* [Exercise brief]: From the entries below, copy every line where the string "fundamental" appears.

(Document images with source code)

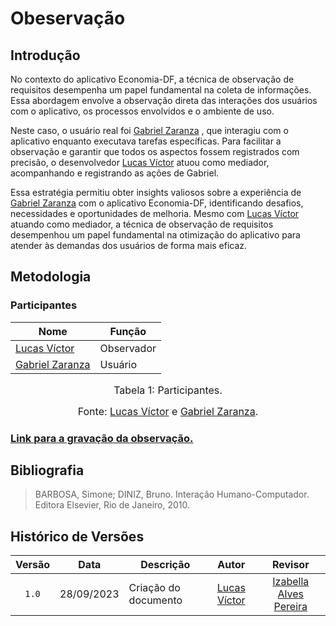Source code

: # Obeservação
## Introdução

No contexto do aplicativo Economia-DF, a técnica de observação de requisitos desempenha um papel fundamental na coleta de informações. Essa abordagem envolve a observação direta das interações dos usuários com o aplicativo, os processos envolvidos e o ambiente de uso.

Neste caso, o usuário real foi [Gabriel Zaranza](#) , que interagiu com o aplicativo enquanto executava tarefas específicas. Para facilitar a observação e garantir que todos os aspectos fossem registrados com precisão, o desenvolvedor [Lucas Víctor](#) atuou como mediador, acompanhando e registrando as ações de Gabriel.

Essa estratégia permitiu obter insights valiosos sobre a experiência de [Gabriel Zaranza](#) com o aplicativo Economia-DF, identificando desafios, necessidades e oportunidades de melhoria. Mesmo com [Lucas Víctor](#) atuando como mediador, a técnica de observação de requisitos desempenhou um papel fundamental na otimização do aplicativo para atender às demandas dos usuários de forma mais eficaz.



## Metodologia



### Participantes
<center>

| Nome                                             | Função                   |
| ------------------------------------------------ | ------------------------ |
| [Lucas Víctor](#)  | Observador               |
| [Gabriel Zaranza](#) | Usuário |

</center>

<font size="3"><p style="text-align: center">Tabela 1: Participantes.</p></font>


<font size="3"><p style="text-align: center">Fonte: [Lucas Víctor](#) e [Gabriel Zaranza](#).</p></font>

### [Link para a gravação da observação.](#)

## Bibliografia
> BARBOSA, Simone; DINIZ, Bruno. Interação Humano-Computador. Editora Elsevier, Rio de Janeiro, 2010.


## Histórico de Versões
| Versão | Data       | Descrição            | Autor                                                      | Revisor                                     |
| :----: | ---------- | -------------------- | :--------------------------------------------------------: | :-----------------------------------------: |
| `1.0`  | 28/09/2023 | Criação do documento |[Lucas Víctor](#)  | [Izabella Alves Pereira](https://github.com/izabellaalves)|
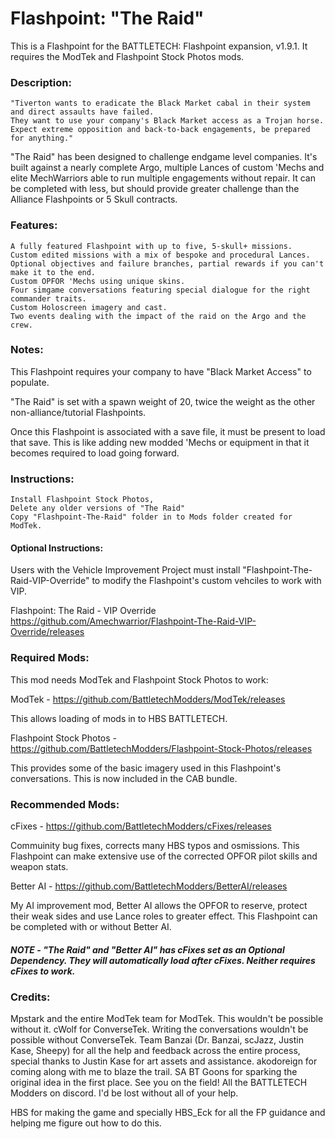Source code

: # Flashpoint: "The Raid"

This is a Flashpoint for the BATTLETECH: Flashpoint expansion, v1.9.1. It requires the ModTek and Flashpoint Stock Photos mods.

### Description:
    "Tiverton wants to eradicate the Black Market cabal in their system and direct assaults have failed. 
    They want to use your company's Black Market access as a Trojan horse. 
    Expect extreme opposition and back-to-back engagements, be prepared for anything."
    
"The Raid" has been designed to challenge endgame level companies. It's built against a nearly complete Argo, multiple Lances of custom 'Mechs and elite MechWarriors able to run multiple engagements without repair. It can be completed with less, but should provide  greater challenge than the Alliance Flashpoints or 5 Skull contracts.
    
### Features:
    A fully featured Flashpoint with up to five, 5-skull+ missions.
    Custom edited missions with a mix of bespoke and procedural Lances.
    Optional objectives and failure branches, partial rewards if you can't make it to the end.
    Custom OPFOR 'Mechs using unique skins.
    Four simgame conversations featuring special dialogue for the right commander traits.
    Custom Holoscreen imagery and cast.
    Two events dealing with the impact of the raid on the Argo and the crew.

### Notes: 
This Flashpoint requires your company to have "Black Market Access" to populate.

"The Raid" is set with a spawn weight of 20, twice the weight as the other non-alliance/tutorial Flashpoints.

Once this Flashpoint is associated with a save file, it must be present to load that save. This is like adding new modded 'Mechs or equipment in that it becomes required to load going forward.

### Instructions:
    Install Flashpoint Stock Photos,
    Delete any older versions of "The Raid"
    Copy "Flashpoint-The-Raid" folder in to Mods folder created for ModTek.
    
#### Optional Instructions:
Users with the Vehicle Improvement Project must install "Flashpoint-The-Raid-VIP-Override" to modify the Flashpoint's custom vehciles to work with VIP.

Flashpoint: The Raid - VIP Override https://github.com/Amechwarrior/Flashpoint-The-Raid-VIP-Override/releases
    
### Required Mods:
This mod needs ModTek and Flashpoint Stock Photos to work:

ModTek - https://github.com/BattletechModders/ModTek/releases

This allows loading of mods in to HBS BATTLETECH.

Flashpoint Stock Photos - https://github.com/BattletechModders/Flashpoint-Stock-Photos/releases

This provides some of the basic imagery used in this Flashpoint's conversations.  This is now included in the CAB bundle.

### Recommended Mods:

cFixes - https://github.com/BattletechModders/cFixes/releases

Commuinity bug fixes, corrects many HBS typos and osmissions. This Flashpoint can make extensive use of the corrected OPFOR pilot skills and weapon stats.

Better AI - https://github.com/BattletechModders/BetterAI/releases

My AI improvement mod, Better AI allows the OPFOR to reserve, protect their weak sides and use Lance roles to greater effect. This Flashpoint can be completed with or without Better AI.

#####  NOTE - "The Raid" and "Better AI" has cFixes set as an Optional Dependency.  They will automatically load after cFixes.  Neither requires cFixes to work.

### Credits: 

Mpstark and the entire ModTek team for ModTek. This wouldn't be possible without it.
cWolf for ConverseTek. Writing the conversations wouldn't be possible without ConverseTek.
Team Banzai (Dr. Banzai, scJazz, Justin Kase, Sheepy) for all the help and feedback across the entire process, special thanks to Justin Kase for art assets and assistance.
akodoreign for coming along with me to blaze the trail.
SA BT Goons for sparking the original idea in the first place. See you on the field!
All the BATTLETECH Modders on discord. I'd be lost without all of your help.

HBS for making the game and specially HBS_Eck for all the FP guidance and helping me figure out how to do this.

* [Response]:
No contexto do aplicativo Economia-DF, a técnica de observação de requisitos desempenha um papel fundamental na coleta de informações. Essa abordagem envolve a observação direta das interações dos usuários com o aplicativo, os processos envolvidos e o ambiente de uso.
Essa estratégia permitiu obter insights valiosos sobre a experiência de [Gabriel Zaranza](#) com o aplicativo Economia-DF, identificando desafios, necessidades e oportunidades de melhoria. Mesmo com [Lucas Víctor](#) atuando como mediador, a técnica de observação de requisitos desempenhou um papel fundamental na otimização do aplicativo para atender às demandas dos usuários de forma mais eficaz.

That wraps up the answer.